Work out how many lines in the entries below include the word "manieren", and give only that figure.

(Collected data)
══════

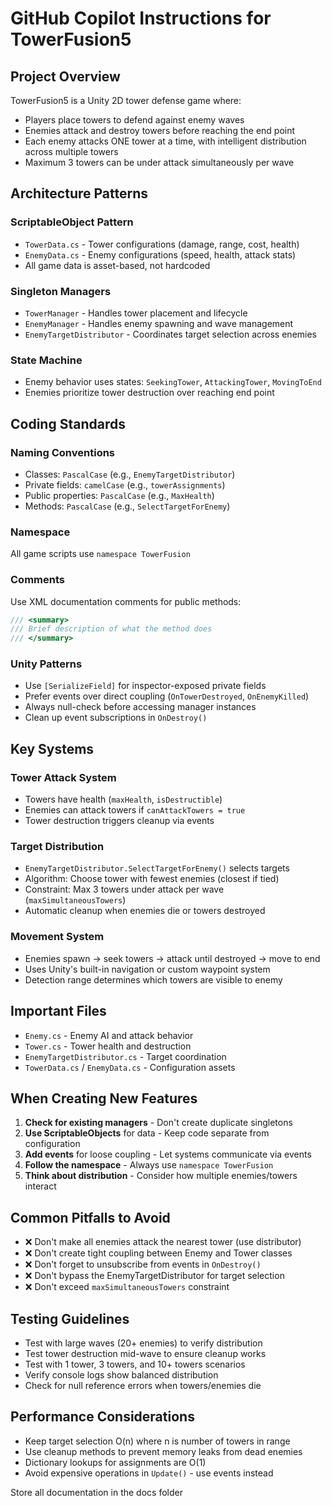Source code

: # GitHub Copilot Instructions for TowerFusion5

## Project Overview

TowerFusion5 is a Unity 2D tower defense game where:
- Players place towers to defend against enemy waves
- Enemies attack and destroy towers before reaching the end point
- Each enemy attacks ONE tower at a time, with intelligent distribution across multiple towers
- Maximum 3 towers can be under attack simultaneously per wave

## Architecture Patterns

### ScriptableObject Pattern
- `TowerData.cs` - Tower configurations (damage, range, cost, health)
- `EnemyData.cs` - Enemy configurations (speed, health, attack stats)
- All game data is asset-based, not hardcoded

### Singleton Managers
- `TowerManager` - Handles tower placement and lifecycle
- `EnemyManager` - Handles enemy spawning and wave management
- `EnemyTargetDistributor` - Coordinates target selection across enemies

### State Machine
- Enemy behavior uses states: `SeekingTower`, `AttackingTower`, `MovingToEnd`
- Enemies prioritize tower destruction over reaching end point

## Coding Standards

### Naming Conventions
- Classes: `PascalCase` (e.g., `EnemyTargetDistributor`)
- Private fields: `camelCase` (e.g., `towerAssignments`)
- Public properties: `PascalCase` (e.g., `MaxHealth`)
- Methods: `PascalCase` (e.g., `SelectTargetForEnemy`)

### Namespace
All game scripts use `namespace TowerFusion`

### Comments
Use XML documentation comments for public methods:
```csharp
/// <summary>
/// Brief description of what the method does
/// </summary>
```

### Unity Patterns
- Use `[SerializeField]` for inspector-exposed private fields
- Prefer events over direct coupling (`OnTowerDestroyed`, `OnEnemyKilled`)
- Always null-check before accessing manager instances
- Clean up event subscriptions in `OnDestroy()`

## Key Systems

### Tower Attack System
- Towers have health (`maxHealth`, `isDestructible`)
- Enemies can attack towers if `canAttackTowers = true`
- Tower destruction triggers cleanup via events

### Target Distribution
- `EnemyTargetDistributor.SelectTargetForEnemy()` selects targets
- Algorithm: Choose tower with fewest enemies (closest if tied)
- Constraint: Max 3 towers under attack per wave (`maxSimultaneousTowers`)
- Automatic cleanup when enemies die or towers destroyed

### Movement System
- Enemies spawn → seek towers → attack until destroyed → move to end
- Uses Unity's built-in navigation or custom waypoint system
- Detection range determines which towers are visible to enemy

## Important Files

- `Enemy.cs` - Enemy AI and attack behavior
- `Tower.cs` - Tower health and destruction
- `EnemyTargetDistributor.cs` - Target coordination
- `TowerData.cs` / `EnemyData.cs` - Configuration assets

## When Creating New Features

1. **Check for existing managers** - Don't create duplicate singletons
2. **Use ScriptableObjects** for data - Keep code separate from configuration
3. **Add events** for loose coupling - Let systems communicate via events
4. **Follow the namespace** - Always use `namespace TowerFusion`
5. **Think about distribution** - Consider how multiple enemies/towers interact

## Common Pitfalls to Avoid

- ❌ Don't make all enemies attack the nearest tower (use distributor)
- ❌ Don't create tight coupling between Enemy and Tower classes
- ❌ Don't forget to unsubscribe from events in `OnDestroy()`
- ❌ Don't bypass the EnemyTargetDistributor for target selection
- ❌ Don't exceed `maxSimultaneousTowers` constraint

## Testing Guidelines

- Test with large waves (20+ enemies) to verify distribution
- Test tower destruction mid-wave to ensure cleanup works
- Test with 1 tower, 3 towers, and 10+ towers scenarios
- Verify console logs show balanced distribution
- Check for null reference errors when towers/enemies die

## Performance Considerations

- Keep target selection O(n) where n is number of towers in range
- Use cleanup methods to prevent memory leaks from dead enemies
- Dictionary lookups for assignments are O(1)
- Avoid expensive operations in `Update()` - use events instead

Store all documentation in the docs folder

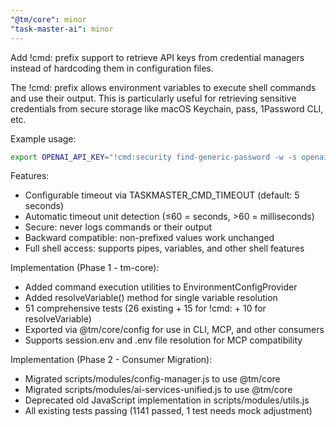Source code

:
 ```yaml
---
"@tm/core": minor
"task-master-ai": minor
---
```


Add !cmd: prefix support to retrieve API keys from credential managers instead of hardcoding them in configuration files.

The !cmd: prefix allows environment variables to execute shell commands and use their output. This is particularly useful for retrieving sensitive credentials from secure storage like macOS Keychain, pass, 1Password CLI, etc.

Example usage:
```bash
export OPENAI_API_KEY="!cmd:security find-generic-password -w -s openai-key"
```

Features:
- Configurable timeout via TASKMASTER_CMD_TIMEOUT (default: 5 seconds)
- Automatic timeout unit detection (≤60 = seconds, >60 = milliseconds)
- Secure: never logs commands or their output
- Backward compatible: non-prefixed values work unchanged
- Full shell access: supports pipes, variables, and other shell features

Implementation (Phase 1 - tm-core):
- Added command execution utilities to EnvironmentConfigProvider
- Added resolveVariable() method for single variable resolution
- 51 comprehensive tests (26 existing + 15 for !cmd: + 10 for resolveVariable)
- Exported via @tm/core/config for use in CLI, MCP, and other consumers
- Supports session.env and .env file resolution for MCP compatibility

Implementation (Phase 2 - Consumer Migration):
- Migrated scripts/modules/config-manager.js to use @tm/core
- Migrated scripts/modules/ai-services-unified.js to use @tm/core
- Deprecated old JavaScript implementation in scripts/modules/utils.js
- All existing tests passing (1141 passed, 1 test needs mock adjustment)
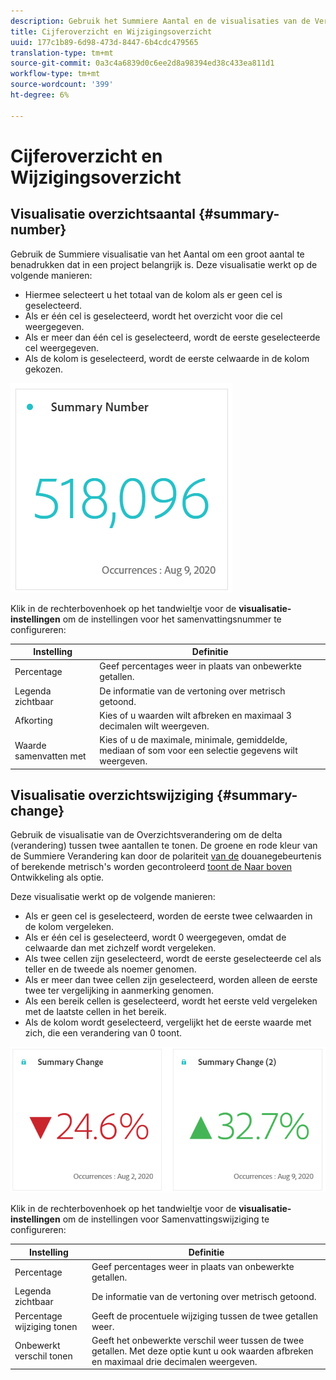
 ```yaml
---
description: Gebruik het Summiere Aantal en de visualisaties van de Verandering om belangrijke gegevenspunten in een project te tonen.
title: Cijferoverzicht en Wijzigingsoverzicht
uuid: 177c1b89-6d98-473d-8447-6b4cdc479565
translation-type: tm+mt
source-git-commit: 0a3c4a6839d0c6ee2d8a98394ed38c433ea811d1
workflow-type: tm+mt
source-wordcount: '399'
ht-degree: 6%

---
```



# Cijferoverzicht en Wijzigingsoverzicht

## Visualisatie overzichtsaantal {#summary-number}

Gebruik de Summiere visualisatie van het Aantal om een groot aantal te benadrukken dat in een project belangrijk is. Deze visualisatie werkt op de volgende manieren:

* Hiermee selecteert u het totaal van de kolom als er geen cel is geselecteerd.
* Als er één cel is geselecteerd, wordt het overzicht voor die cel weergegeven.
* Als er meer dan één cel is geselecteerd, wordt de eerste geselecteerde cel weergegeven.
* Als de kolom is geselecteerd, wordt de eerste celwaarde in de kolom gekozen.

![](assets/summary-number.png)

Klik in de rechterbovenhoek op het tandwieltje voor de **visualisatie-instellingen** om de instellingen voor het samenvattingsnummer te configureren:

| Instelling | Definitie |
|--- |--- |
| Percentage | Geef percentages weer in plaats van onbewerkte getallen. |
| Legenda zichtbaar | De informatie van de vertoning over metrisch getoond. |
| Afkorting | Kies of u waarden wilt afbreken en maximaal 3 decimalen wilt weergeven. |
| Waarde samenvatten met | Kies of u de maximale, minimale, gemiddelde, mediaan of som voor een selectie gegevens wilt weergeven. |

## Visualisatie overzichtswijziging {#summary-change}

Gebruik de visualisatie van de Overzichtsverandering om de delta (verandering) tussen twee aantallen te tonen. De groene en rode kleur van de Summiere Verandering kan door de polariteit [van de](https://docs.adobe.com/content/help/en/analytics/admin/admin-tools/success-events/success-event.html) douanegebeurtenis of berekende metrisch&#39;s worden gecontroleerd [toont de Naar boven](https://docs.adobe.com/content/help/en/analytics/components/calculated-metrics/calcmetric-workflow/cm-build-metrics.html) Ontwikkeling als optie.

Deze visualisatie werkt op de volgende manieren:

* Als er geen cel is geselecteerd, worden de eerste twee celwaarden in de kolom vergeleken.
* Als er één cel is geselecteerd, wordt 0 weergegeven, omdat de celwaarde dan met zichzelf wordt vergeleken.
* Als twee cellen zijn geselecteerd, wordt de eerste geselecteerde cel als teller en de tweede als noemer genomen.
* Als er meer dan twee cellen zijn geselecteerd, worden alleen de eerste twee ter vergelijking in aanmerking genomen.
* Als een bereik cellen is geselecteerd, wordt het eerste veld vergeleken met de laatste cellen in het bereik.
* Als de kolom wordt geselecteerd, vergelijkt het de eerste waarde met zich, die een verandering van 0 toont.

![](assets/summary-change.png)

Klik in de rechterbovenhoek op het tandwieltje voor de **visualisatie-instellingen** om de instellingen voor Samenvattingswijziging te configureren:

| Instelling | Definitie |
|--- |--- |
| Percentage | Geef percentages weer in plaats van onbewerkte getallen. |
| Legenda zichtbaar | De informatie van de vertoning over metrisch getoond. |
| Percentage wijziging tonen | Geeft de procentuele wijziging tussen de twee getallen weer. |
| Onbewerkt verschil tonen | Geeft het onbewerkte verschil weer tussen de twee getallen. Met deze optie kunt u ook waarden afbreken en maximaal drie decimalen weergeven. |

══════

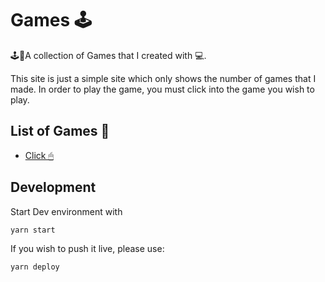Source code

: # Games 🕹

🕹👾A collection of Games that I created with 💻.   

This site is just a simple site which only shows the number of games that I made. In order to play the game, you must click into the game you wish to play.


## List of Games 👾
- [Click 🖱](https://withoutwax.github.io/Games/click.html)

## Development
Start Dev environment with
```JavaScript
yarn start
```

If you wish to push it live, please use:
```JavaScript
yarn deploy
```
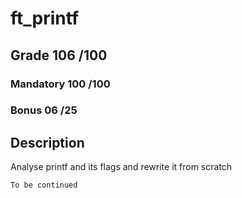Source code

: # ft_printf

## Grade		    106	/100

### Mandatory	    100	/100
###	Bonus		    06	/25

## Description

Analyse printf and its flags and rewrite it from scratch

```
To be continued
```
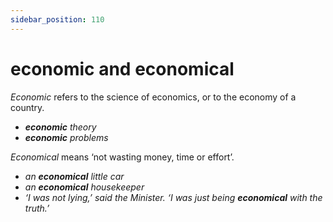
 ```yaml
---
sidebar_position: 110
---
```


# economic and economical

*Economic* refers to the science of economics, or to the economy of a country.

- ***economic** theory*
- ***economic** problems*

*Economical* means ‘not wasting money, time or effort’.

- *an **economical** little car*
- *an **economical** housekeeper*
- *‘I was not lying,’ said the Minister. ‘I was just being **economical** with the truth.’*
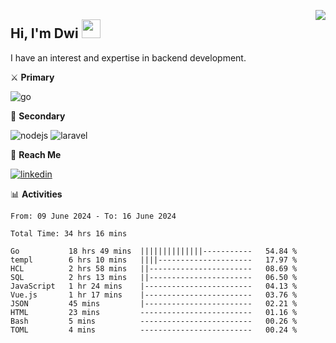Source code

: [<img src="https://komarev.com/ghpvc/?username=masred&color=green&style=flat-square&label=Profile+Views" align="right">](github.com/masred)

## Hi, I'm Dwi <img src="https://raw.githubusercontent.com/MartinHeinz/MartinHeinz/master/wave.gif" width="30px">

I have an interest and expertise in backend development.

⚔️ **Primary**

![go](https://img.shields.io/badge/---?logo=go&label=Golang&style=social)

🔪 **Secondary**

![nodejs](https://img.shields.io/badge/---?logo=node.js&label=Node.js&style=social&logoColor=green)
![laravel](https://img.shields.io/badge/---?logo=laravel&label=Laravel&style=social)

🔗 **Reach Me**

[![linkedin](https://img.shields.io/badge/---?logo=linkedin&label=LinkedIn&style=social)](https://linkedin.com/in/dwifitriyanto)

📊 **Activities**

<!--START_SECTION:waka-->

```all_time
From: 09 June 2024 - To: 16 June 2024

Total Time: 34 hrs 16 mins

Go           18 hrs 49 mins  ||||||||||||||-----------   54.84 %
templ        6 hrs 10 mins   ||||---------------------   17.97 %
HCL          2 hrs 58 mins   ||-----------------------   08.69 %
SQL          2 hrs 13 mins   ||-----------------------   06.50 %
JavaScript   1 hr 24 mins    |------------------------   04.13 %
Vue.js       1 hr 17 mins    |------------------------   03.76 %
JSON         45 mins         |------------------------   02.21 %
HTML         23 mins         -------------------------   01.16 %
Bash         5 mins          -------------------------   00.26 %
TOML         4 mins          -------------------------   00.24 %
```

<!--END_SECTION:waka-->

══════

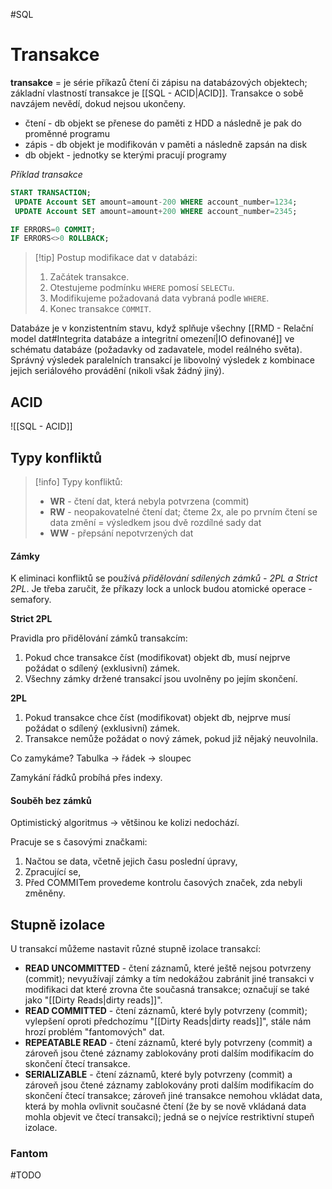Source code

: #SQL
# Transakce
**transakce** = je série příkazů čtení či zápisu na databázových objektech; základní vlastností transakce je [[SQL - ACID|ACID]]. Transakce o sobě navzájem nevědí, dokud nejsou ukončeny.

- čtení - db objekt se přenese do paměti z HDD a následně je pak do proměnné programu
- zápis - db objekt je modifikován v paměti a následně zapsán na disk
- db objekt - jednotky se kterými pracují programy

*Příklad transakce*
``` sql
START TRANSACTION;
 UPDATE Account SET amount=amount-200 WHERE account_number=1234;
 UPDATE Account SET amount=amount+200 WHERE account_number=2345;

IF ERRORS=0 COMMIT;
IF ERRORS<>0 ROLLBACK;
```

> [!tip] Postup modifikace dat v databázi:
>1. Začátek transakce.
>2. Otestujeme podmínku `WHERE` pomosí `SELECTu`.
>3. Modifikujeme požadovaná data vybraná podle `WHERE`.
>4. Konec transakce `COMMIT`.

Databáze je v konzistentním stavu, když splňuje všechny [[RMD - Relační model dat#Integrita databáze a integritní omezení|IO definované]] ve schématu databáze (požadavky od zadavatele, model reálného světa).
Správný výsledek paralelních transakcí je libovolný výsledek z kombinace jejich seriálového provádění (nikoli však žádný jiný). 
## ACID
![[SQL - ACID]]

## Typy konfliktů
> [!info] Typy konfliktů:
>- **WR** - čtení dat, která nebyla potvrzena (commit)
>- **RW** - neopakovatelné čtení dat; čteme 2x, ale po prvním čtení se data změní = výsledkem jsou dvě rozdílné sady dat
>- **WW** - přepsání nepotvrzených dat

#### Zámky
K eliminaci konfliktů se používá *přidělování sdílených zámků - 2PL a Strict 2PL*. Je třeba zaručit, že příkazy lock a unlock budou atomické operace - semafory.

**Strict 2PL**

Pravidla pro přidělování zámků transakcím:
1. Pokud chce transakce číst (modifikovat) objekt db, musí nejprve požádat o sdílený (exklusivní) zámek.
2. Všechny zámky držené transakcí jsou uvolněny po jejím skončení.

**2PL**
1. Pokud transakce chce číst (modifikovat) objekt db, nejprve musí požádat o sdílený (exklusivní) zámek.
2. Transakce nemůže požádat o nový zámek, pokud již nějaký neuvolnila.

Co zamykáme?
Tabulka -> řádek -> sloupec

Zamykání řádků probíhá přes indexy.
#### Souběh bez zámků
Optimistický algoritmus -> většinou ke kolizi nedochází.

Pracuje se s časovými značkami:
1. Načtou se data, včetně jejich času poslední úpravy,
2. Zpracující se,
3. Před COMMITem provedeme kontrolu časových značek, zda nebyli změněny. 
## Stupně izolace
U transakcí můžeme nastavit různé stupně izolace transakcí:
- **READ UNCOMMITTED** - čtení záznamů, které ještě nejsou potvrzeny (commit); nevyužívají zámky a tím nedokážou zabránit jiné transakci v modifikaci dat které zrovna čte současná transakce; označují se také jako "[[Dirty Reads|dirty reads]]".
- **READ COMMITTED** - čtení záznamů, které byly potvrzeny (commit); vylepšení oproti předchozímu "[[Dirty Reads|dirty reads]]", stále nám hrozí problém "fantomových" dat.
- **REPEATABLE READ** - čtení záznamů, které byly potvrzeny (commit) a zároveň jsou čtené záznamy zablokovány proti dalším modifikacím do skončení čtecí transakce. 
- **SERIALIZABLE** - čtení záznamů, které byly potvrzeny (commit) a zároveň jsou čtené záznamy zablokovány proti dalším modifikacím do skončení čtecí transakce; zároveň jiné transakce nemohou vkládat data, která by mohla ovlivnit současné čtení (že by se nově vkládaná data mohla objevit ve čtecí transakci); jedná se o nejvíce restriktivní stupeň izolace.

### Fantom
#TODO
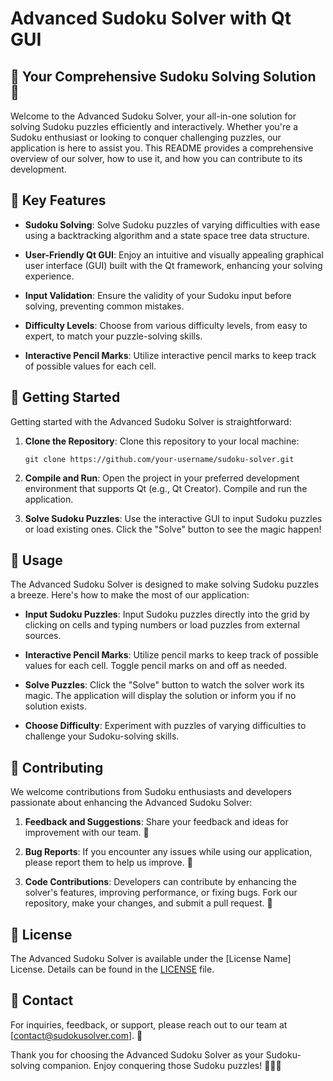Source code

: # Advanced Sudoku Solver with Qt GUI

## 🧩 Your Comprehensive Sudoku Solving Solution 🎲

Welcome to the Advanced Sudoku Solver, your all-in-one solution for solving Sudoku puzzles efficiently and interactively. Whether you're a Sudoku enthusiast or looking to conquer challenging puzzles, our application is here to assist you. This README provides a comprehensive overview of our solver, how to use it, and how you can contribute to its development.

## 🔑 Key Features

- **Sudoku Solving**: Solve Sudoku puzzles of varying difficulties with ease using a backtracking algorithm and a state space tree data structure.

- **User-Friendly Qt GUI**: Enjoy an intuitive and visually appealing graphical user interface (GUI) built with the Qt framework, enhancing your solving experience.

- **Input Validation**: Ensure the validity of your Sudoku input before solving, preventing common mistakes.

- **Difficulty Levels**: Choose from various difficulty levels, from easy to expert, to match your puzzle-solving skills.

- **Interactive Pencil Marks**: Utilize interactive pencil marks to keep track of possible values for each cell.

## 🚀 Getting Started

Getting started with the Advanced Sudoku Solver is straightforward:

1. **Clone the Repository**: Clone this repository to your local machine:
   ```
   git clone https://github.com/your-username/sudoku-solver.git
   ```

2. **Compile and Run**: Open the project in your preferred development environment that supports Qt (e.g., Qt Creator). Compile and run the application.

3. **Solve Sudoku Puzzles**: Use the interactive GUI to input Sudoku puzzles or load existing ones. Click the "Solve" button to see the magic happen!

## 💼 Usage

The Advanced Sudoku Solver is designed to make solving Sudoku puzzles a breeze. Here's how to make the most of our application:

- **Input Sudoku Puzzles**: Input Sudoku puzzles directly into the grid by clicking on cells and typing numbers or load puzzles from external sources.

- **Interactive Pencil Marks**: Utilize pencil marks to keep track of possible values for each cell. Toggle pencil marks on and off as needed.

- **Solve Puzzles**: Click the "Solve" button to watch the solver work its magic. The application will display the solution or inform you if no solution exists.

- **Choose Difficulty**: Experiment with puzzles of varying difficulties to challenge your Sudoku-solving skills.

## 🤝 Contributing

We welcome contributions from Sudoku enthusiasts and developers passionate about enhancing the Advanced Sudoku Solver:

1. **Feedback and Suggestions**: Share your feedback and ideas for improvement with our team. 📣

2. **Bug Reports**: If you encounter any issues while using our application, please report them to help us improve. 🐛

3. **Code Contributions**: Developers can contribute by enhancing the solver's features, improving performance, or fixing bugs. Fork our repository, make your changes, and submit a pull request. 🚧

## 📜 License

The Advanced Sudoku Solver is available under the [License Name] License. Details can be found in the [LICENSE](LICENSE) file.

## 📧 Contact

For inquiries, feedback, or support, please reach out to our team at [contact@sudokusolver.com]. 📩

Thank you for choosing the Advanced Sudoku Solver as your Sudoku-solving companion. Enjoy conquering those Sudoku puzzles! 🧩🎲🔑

══════

◆ Worked solution:
2